-- Opening Marker --

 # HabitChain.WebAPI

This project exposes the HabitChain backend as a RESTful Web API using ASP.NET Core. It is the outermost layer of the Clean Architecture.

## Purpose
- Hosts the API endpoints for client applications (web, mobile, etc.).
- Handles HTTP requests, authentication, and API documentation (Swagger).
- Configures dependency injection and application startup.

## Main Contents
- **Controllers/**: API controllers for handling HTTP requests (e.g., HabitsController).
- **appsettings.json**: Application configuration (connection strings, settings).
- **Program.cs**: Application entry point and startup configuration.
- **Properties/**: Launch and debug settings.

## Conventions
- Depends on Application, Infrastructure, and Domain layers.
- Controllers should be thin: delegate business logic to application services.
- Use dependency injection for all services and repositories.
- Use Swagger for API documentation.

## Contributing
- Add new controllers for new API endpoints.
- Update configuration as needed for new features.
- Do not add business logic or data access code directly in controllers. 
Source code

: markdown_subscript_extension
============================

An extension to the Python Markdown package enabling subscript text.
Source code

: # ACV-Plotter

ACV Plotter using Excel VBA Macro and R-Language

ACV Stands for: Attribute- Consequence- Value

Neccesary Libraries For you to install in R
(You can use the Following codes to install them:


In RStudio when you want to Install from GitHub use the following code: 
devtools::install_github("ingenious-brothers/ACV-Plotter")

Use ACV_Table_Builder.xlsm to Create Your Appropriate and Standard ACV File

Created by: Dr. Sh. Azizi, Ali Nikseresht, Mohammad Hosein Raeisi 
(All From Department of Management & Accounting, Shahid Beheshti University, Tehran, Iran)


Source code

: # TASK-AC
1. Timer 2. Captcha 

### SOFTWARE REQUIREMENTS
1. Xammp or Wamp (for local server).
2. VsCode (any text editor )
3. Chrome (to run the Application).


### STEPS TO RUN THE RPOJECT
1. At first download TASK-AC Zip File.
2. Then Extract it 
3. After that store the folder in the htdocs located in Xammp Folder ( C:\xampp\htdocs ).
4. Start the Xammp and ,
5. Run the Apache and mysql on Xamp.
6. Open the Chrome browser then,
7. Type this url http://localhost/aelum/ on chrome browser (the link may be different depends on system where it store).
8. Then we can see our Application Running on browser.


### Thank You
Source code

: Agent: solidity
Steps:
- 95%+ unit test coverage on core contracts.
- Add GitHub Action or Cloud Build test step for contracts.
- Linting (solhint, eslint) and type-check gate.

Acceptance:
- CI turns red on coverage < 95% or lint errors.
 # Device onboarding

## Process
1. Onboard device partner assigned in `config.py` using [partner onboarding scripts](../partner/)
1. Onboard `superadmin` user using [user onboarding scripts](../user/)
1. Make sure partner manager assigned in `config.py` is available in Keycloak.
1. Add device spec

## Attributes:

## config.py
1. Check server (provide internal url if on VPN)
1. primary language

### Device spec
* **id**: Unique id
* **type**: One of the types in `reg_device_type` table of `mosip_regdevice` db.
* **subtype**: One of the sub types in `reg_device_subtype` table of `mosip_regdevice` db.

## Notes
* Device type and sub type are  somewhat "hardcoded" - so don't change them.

-- Closing Marker --

» **What is expected**: In the listing above, the lines from the one containing "- **Program.cs**: Application" through the one containing "- Update configuration" must be set down exactly, with no other lines.

» **Task solution**:
- **Program.cs**: Application entry point and startup configuration.
- **Properties/**: Launch and debug settings.

## Conventions
- Depends on Application, Infrastructure, and Domain layers.
- Controllers should be thin: delegate business logic to application services.
- Use dependency injection for all services and repositories.
- Use Swagger for API documentation.

## Contributing
- Add new controllers for new API endpoints.
- Update configuration as needed for new features.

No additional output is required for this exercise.